Source texts of formatted documents:
──────────
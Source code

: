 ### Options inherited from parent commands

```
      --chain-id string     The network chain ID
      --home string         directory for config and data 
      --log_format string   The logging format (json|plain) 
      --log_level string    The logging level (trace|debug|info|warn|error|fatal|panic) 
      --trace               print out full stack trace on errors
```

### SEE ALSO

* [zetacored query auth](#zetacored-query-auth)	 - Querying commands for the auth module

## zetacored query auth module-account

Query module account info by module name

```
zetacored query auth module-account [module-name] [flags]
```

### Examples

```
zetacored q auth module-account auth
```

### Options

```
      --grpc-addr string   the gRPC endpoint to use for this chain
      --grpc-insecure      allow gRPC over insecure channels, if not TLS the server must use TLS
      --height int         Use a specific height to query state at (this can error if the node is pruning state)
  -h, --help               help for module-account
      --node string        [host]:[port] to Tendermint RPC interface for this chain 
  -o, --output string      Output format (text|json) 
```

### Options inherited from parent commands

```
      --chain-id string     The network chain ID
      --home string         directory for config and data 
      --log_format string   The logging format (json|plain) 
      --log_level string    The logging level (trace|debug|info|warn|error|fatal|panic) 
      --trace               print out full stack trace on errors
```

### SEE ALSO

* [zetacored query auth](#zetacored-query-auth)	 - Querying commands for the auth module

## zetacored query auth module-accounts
──────────
Exercise goal: Set down all the entries again, word for word.

Result for this task:
Source code

: ### Options inherited from parent commands

```
      --chain-id string     The network chain ID
      --home string         directory for config and data 
      --log_format string   The logging format (json|plain) 
      --log_level string    The logging level (trace|debug|info|warn|error|fatal|panic) 
      --trace               print out full stack trace on errors
```

### SEE ALSO

* [zetacored query auth](#zetacored-query-auth)	 - Querying commands for the auth module

## zetacored query auth module-account

Query module account info by module name

```
zetacored query auth module-account [module-name] [flags]
```

### Examples

```
zetacored q auth module-account auth
```

### Options

```
      --grpc-addr string   the gRPC endpoint to use for this chain
      --grpc-insecure      allow gRPC over insecure channels, if not TLS the server must use TLS
      --height int         Use a specific height to query state at (this can error if the node is pruning state)
  -h, --help               help for module-account
      --node string        [host]:[port] to Tendermint RPC interface for this chain 
  -o, --output string      Output format (text|json) 
```

### Options inherited from parent commands

```
      --chain-id string     The network chain ID
      --home string         directory for config and data 
      --log_format string   The logging format (json|plain) 
      --log_level string    The logging level (trace|debug|info|warn|error|fatal|panic) 
      --trace               print out full stack trace on errors
```

### SEE ALSO

* [zetacored query auth](#zetacored-query-auth)	 - Querying commands for the auth module

## zetacored query auth module-accounts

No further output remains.